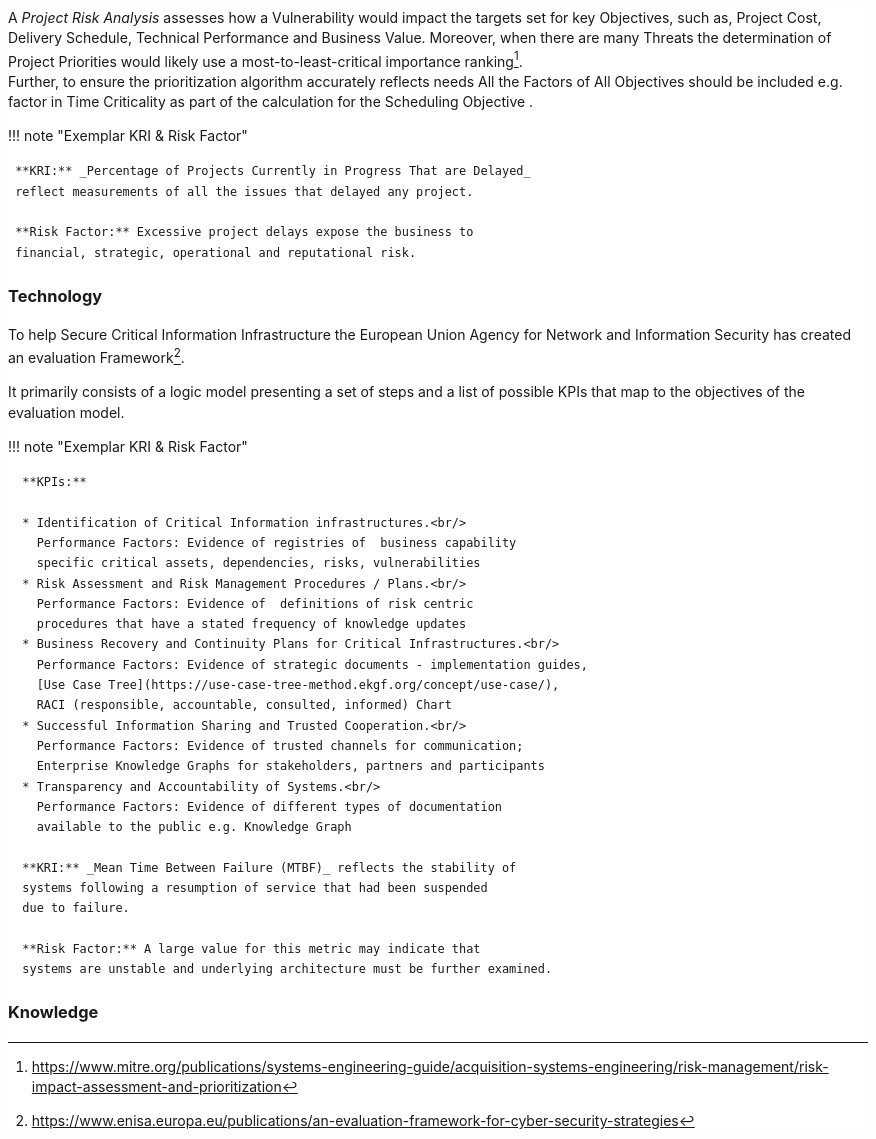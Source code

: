 A _Project Risk Analysis_ assesses how a Vulnerability would impact the 
targets set for key Objectives, such as, Project Cost, Delivery Schedule, 
Technical Performance and Business Value. 
Moreover, when there are many Threats the determination of Project Priorities 
would likely use a most-to-least-critical importance ranking[^4].  
Further, to ensure the prioritization algorithm accurately reflects needs 
All the Factors of All Objectives should be included e.g. factor in 
Time Criticality as part of the calculation for the Scheduling Objective .

!!! note "Exemplar KRI & Risk Factor"

     **KRI:** _Percentage of Projects Currently in Progress That are Delayed_
     reflect measurements of all the issues that delayed any project. 

     **Risk Factor:** Excessive project delays expose the business to 
     financial, strategic, operational and reputational risk.

### Technology

To help Secure Critical Information Infrastructure the 
European Union Agency for Network and Information Security 
has created an evaluation Framework[^5]. 

It primarily consists of a logic model presenting a set of steps 
and a list of possible KPIs that map to the objectives of the evaluation model.

!!! note "Exemplar KRI & Risk Factor"

      **KPIs:**

      * Identification of Critical Information infrastructures.<br/>
        Performance Factors: Evidence of registries of  business capability 
        specific critical assets, dependencies, risks, vulnerabilities
      * Risk Assessment and Risk Management Procedures / Plans.<br/>
        Performance Factors: Evidence of  definitions of risk centric 
        procedures that have a stated frequency of knowledge updates
      * Business Recovery and Continuity Plans for Critical Infrastructures.<br/>
        Performance Factors: Evidence of strategic documents - implementation guides, 
        [Use Case Tree](https://use-case-tree-method.ekgf.org/concept/use-case/), 
        RACI (responsible, accountable, consulted, informed) Chart
      * Successful Information Sharing and Trusted Cooperation.<br/>
        Performance Factors: Evidence of trusted channels for communication; 
        Enterprise Knowledge Graphs for stakeholders, partners and participants
      * Transparency and Accountability of Systems.<br/>
        Performance Factors: Evidence of different types of documentation 
        available to the public e.g. Knowledge Graph
      
      **KRI:** _Mean Time Between Failure (MTBF)_ reflects the stability of 
      systems following a resumption of service that had been suspended 
      due to failure. 
  
      **Risk Factor:** A large value for this metric may indicate that 
      systems are unstable and underlying architecture must be further examined.

### Knowledge


[^1]: https://www.cdp.net/en/info/about-us
[^2]: https://www2.deloitte.com/content/dam/Deloitte/my/Documents/risk/my-risk-sdg12-sustainability-risk-management.pdf
[^3]: https://onlinelibrary.wiley.com/doi/abs/10.1111/j.1539-6924.2007.00911.x
[^4]: https://www.mitre.org/publications/systems-engineering-guide/acquisition-systems-engineering/risk-management/risk-impact-assessment-and-prioritization
[^5]: https://www.enisa.europa.eu/publications/an-evaluation-framework-for-cyber-security-strategies
[^6]: https://en.wikipedia.org/wiki/Digital_twin
[^7]: Advanced Risk Analysis in Engineering Enterprise Systems By Cesar Ariel Pinto, Paul R. Garvey 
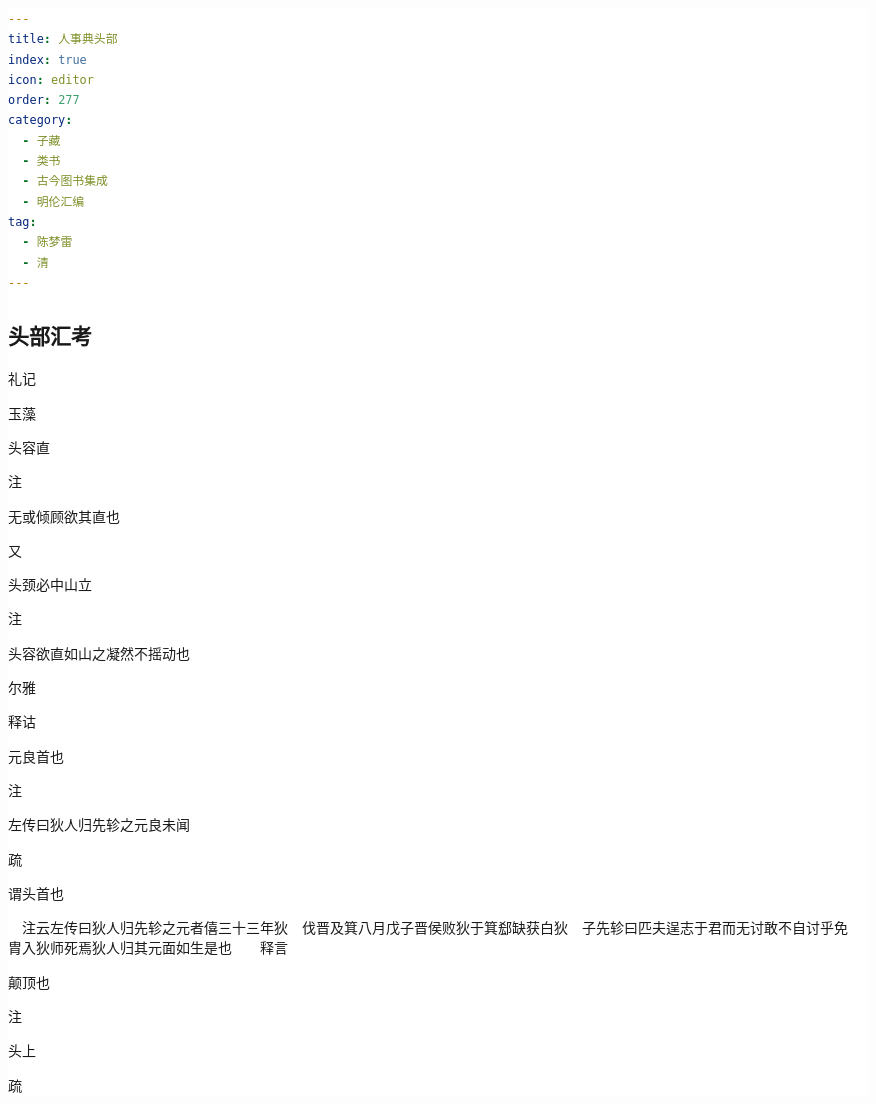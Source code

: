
 ```yaml
---
title: 人事典头部
index: true
icon: editor
order: 277
category:
  - 子藏
  - 类书
  - 古今图书集成
  - 明伦汇编
tag:
  - 陈梦雷
  - 清
---
```


## 头部汇考

礼记  

玉藻  

头容直  

注  

无或倾顾欲其直也  

又  

头颈必中山立  

注  

头容欲直如山之凝然不摇动也  

尔雅  

释诂  

元良首也  

注  

左传曰狄人归先轸之元良未闻  

疏  

谓头首也  

　注云左传曰狄人归先轸之元者僖三十三年狄　伐晋及箕八月戊子晋侯败狄于箕郄缺获白狄　子先轸曰匹夫逞志于君而无讨敢不自讨乎免　胄入狄师死焉狄人归其元面如生是也　　释言  

颠顶也  

注  

头上  

疏  
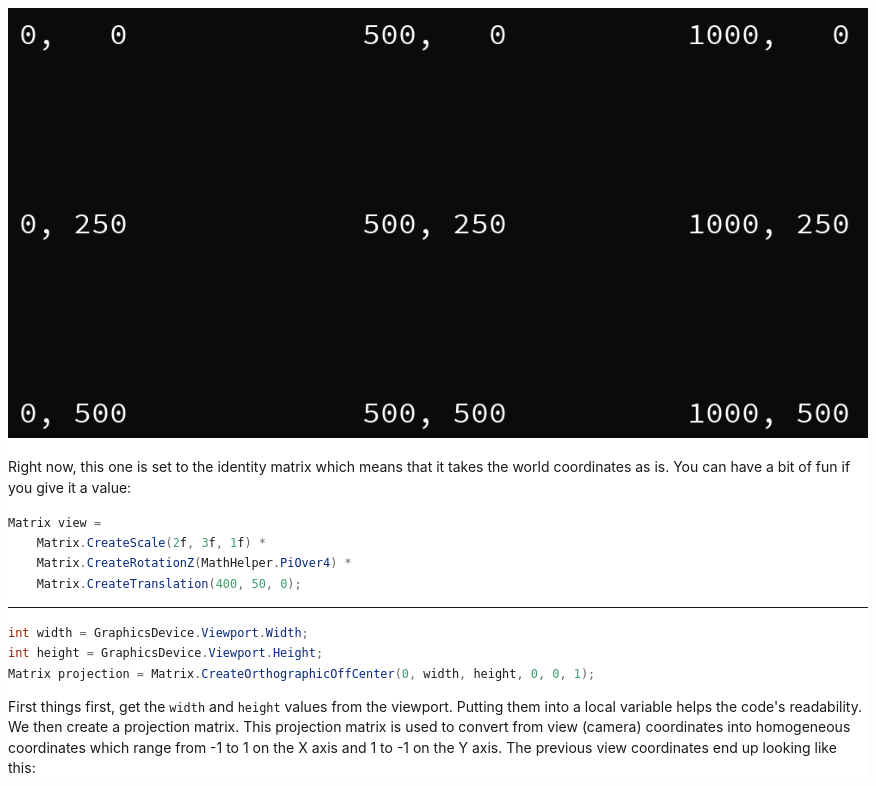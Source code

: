 ![View coordinates](./view-coordinates.png)

Right now, this one is set to the identity matrix which means that it takes the world coordinates as is. You can have a bit of fun if you give it a value:

```csharp
Matrix view =
    Matrix.CreateScale(2f, 3f, 1f) *
    Matrix.CreateRotationZ(MathHelper.PiOver4) *
    Matrix.CreateTranslation(400, 50, 0);
```

---

```csharp
int width = GraphicsDevice.Viewport.Width;
int height = GraphicsDevice.Viewport.Height;
Matrix projection = Matrix.CreateOrthographicOffCenter(0, width, height, 0, 0, 1);
```

First things first, get the `width` and `height` values from the viewport. Putting them into a local variable helps the code's readability. We then create a projection matrix. This projection matrix is used to convert from view (camera) coordinates into homogeneous coordinates which range from -1 to 1 on the X axis and 1 to -1 on the Y axis. The previous view coordinates end up looking like this:
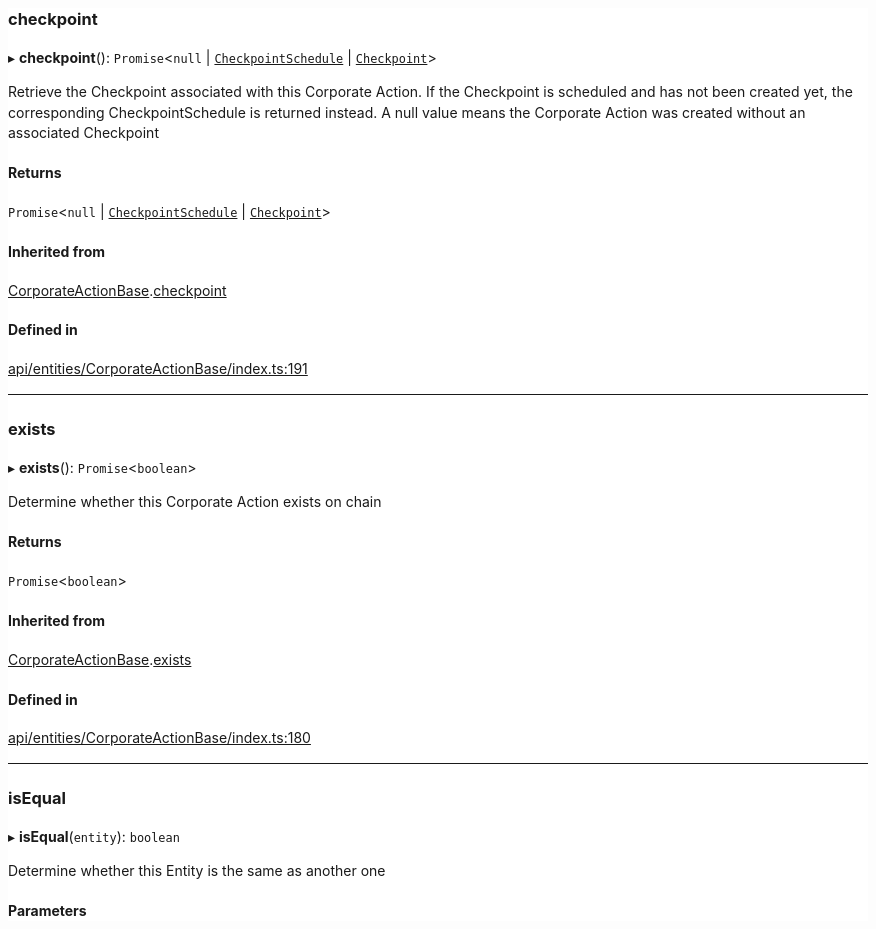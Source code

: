 ### checkpoint

▸ **checkpoint**(): `Promise`\<``null`` \| [`CheckpointSchedule`](../CheckpointSchedule/CheckpointSchedule.md) \| [`Checkpoint`](../Checkpoint/Checkpoint.md)\>

Retrieve the Checkpoint associated with this Corporate Action. If the Checkpoint is scheduled and has
  not been created yet, the corresponding CheckpointSchedule is returned instead. A null value means
  the Corporate Action was created without an associated Checkpoint

#### Returns

`Promise`\<``null`` \| [`CheckpointSchedule`](../CheckpointSchedule/CheckpointSchedule.md) \| [`Checkpoint`](../Checkpoint/Checkpoint.md)\>

#### Inherited from

[CorporateActionBase](../CorporateActionBase/CorporateActionBase.md).[checkpoint](../CorporateActionBase/CorporateActionBase.md#checkpoint)

#### Defined in

[api/entities/CorporateActionBase/index.ts:191](https://github.com/PolymeshAssociation/polymesh-sdk/blob/995f17653/src/api/entities/CorporateActionBase/index.ts#L191)

___

### exists

▸ **exists**(): `Promise`\<`boolean`\>

Determine whether this Corporate Action exists on chain

#### Returns

`Promise`\<`boolean`\>

#### Inherited from

[CorporateActionBase](../CorporateActionBase/CorporateActionBase.md).[exists](../CorporateActionBase/CorporateActionBase.md#exists)

#### Defined in

[api/entities/CorporateActionBase/index.ts:180](https://github.com/PolymeshAssociation/polymesh-sdk/blob/995f17653/src/api/entities/CorporateActionBase/index.ts#L180)

___

### isEqual

▸ **isEqual**(`entity`): `boolean`

Determine whether this Entity is the same as another one

#### Parameters
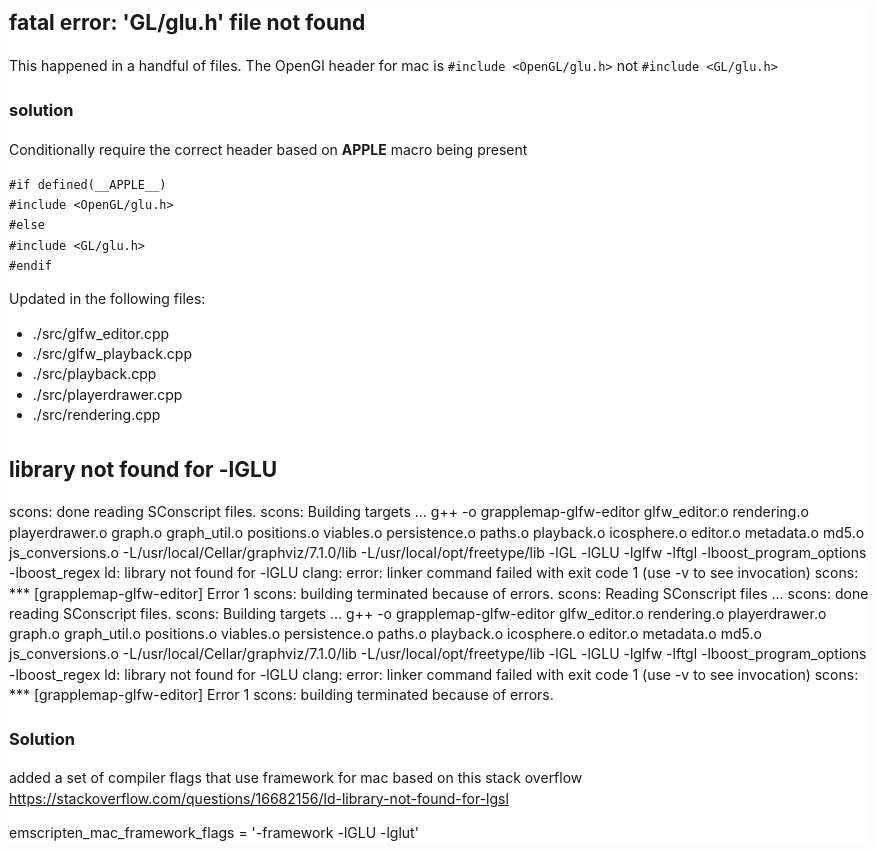 ## fatal error: 'GL/glu.h' file not found
This happened in a handful of files. The OpenGl header for mac is `#include <OpenGL/glu.h>` not `#include <GL/glu.h>`

### solution 
Conditionally require the correct header based on __APPLE__ macro being present 

```
#if defined(__APPLE__)
#include <OpenGL/glu.h>
#else
#include <GL/glu.h>
#endif
```

Updated in the following files: 
 - ./src/glfw_editor.cpp
 - ./src/glfw_playback.cpp
 - ./src/playback.cpp
 - ./src/playerdrawer.cpp
 - ./src/rendering.cpp


## library not found for -lGLU
scons: done reading SConscript files.
scons: Building targets ...
g++ -o grapplemap-glfw-editor glfw_editor.o rendering.o playerdrawer.o graph.o graph_util.o positions.o viables.o persistence.o paths.o playback.o icosphere.o editor.o metadata.o md5.o js_conversions.o -L/usr/local/Cellar/graphviz/7.1.0/lib -L/usr/local/opt/freetype/lib -lGL -lGLU -lglfw -lftgl -lboost_program_options -lboost_regex
ld: library not found for -lGLU
clang: error: linker command failed with exit code 1 (use -v to see invocation)
scons: *** [grapplemap-glfw-editor] Error 1
scons: building terminated because of errors.
scons: Reading SConscript files ...
scons: done reading SConscript files.
scons: Building targets ...
g++ -o grapplemap-glfw-editor glfw_editor.o rendering.o playerdrawer.o graph.o graph_util.o positions.o viables.o persistence.o paths.o playback.o icosphere.o editor.o metadata.o md5.o js_conversions.o -L/usr/local/Cellar/graphviz/7.1.0/lib -L/usr/local/opt/freetype/lib -lGL -lGLU -lglfw -lftgl -lboost_program_options -lboost_regex
ld: library not found for -lGLU
clang: error: linker command failed with exit code 1 (use -v to see invocation)
scons: *** [grapplemap-glfw-editor] Error 1
scons: building terminated because of errors.

### Solution 
added a set of compiler flags that use framework for mac based on this stack overflow 
https://stackoverflow.com/questions/16682156/ld-library-not-found-for-lgsl

emscripten_mac_framework_flags = '-framework -lGLU -lglut'

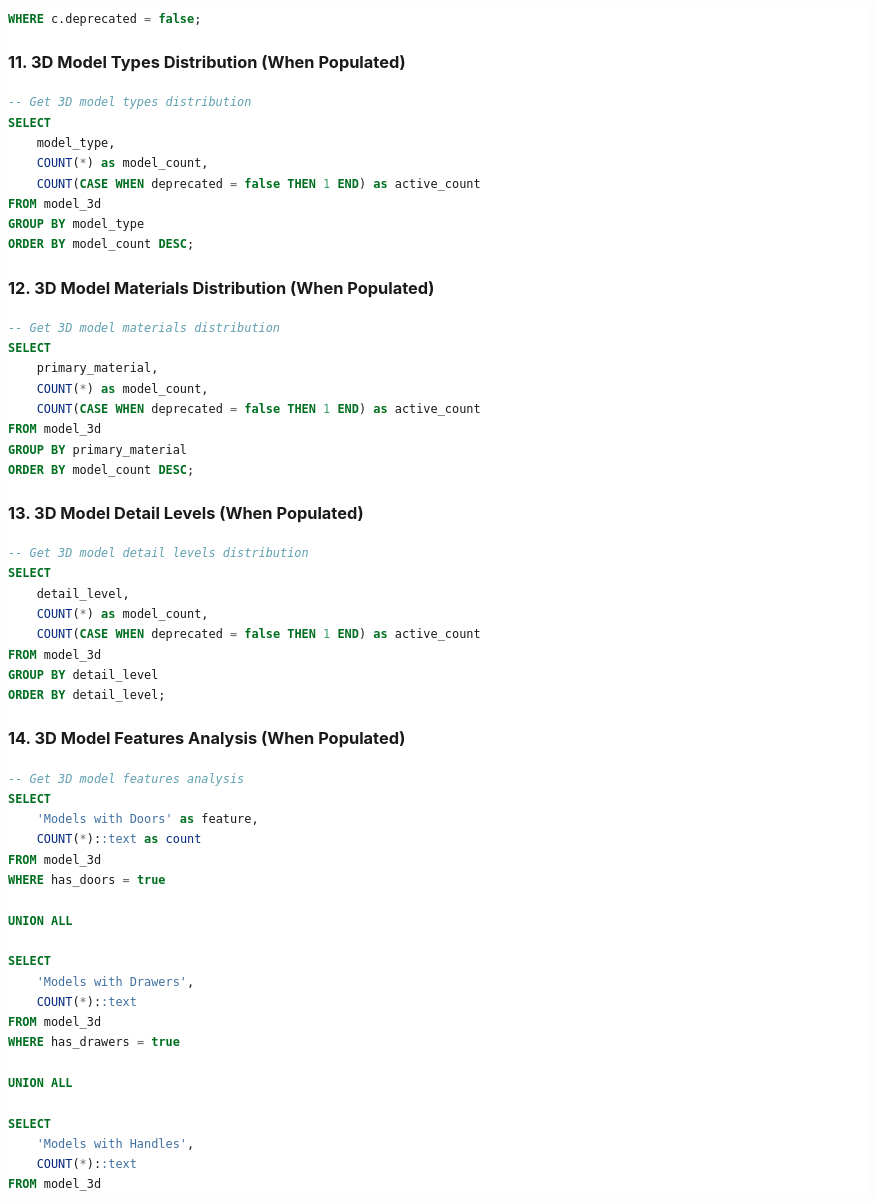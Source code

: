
 ```sql
WHERE c.deprecated = false;
```

### **11. 3D Model Types Distribution (When Populated)**
```sql
-- Get 3D model types distribution
SELECT 
    model_type,
    COUNT(*) as model_count,
    COUNT(CASE WHEN deprecated = false THEN 1 END) as active_count
FROM model_3d
GROUP BY model_type
ORDER BY model_count DESC;
```

### **12. 3D Model Materials Distribution (When Populated)**
```sql
-- Get 3D model materials distribution
SELECT 
    primary_material,
    COUNT(*) as model_count,
    COUNT(CASE WHEN deprecated = false THEN 1 END) as active_count
FROM model_3d
GROUP BY primary_material
ORDER BY model_count DESC;
```

### **13. 3D Model Detail Levels (When Populated)**
```sql
-- Get 3D model detail levels distribution
SELECT 
    detail_level,
    COUNT(*) as model_count,
    COUNT(CASE WHEN deprecated = false THEN 1 END) as active_count
FROM model_3d
GROUP BY detail_level
ORDER BY detail_level;
```

### **14. 3D Model Features Analysis (When Populated)**
```sql
-- Get 3D model features analysis
SELECT 
    'Models with Doors' as feature,
    COUNT(*)::text as count
FROM model_3d
WHERE has_doors = true

UNION ALL

SELECT 
    'Models with Drawers',
    COUNT(*)::text
FROM model_3d
WHERE has_drawers = true

UNION ALL

SELECT 
    'Models with Handles',
    COUNT(*)::text
FROM model_3d
```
══════════════════════════════
# [INSTRUCTIONS FOR THE TASK]
Retype the entries above exactly. Stop after the line containing "Moreover, when there", and omit the pictures.

# [RESULT FOR THIS TASK]
Source code

: A _Project Risk Analysis_ assesses how a Vulnerability would impact the 
targets set for key Objectives, such as, Project Cost, Delivery Schedule, 
Technical Performance and Business Value. 
Moreover, when there are many Threats the determination of Project Priorities 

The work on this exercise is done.